Friday, March 12, 2004

Late August Sugar By Dana Kaufman

The dry end of summer, the county fair,
where I paraded around with a plain vanilla cone melting in my fist.
I wore short shorts, I thought I was Daisy Duke,
catching the horny eyes of the boys in the hog stables.

I told one of them to shimmy up the oak outside my window around eleven and was home before curfew, in time to wash dust-caked cotton candy from my cheeks.
When Mom came to say good night, I was absorbed in syndicated eighties sitcoms,
the asexual, naive girl she raised to wait until marriage.

My window squealed at moist midnight,
Tobacco-stained fingers at my zipper, hot sausage tongue seared my soft inner lip as
I tossed my shoulders back like an underdeveloped Naomi Harper in his hillbilly hands.
I flung the moral angels from their perches with a haughty shudder.

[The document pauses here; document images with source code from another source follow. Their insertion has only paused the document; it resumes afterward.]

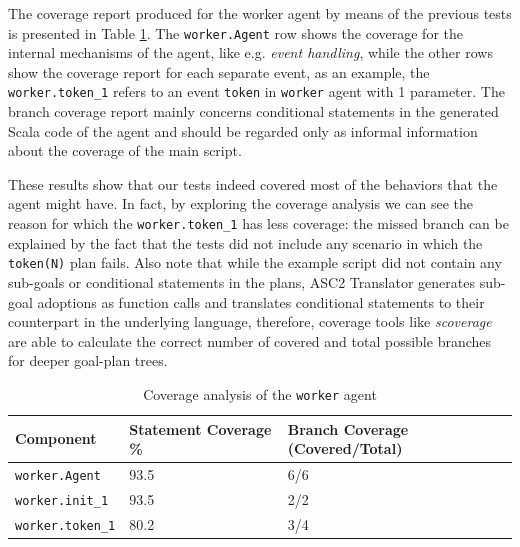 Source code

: The coverage report produced for the worker agent by means of the previous tests is presented in Table \ref{tab:coverage}. The \texttt{worker.Agent} row shows the coverage for the internal mechanisms of the agent, like e.g. \textit{event handling}, 
while the other rows show the coverage report for each separate event, as an example, the \texttt{worker.token\_1} refers to an event \texttt{token} in \texttt{worker} agent with 1 parameter. The branch coverage report mainly concerns conditional statements in the generated Scala code of the agent and should be regarded only as informal information about the coverage of the main script.

These results show that our tests indeed covered most of the behaviors that the agent might have. In fact, by exploring the coverage analysis we can see the reason for which the \texttt{worker.token\_1} has less coverage: the missed branch can be explained by the fact that the tests did not include any scenario in which the \texttt{token(N)} plan fails. Also note that while the example script did not contain any sub-goals or conditional statements in the plans, ASC2 Translator generates sub-goal adoptions as function calls and translates conditional statements to their counterpart in the underlying language, therefore, coverage tools like \textit{scoverage} are able to calculate the correct number of covered and total possible branches for deeper goal-plan trees.
\vspace{-5pt}

\setlength{\tabcolsep}{0.5em} %
{\renewcommand{\arraystretch}{1.1}%
\begin{table}
    \centering
    \begin{tabular}{lll}
        \toprule
        Component &  Statement Coverage \% & Branch Coverage (Covered/Total) \\
        \midrule
       \texttt{worker.Agent}  &  93.5  & 6/6 \\
       \texttt{worker.init\_1} &  93.5  & 2/2 \\
       \texttt{worker.token\_1} &  80.2  & 3/4 \\ \bottomrule
    \end{tabular}
    \vspace{5pt}
    \caption{Coverage analysis of the \texttt{worker} agent}
    \label{tab:coverage}
    \vspace{-10pt}
\end{table}
}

In the early morning hours, four days before school started again,
I was on my knees, spewing scrambled eggs and rye toast
in a fount to put Regan to shame, but I was possessed
by a stupid soul more apathetic than Satan.

This is honesty

Ms. Kaufman, a personal friend of mine I must say, really has a knack for being honest, but not blunt or attacking. Contrary to the title, which works very well, there is no sugar in this poem about adolescent sexual ventures. Adding sugar when describing something that was not sweet to begin with is, I think, a fault for writers. It can make them sound immature. This experience for the narrator could have been trimmed, shaved, and, shined, buffed, built, and trite. It could have been made into a Hollywood sex scene, which is pathetic. Kudos to Dana for putting together such honesty.